WHAT YOU WILL DO: Read the data below line by line and state how many lines hold "students". Nothing else belongs in the answer.

Data extracted from a collection:
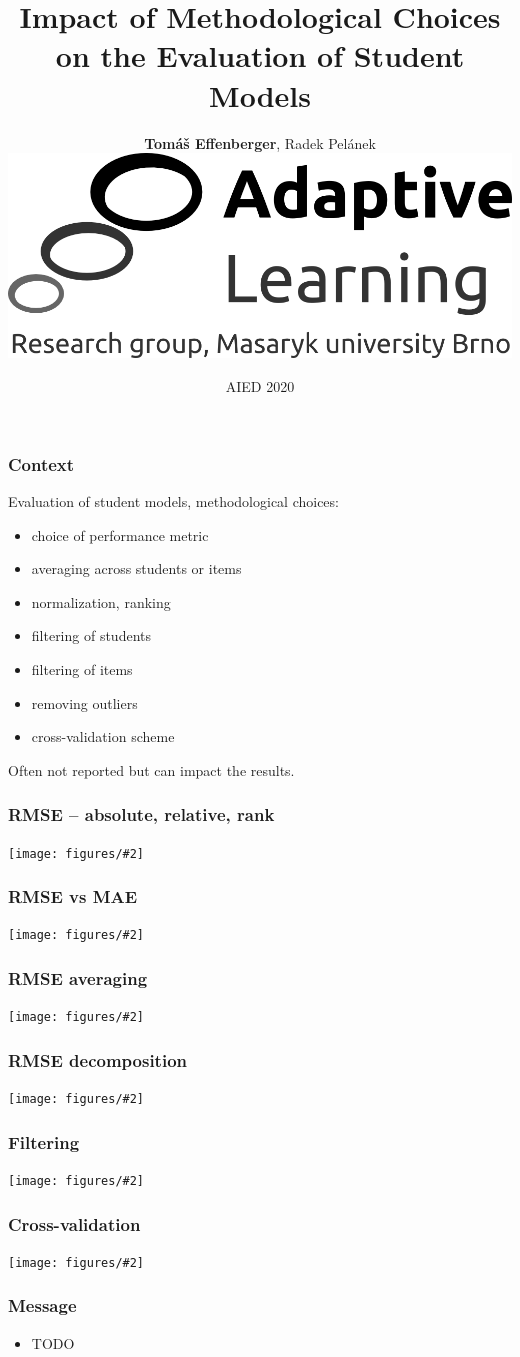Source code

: \documentclass[bigger]{beamer}
\title{Impact of Methodological Choices\\on the Evaluation of Student Models}
\author{\textbf{Tom\'a\v{s} Effenberger}, Radek Pel\'anek\\[4mm]
\includegraphics[width=.35\linewidth]{figures/al-logo}\\[4mm]
}
\date{AIED 2020}
\newcommand{\img}[2]{
  \begin{center}
    \texttt{[image: figures/\#2]}
  \end{center}
}
\begin{document}
\frame{\titlepage}

\begin{frame}
  \frametitle{Context}
  Evaluation of student models, methodological choices:
  \begin{itemize}
    \item choice of performance metric
    \item averaging across students or items
    \item normalization, ranking
    \item filtering of students
    \item filtering of items
    \item removing outliers %
    \item cross-validation scheme  %
  \end{itemize}

  Often not reported but can impact the results.

\end{frame}


\begin{frame}
  \frametitle{RMSE -- absolute, relative, rank}
  \img{1.0}{RMSE-abs-rel-rank}
\end{frame}


\begin{frame}
  \frametitle{RMSE vs MAE}
  \img{1.0}{RMSE-vs-MAE}
\end{frame}

\begin{frame}
  \frametitle{RMSE averaging}
  \img{1.0}{RMSE-averaging--Robot}
\end{frame}

\begin{frame}
  \frametitle{RMSE decomposition}
  \img{1.0}{RMSE-rank-per-level--Robot}
\end{frame}

\begin{frame}
  \frametitle{Filtering}
  \img{1.0}{students-min-attempts--Robot}
\end{frame}

\begin{frame}
  \frametitle{Cross-validation}
  \img{1.0}{cv--turtle}
\end{frame}


\begin{frame}
  \frametitle{Message}
  \begin{itemize}
    \item TODO
  \end{itemize}
\end{frame}
\end{document}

YOUR SOLUTION: 3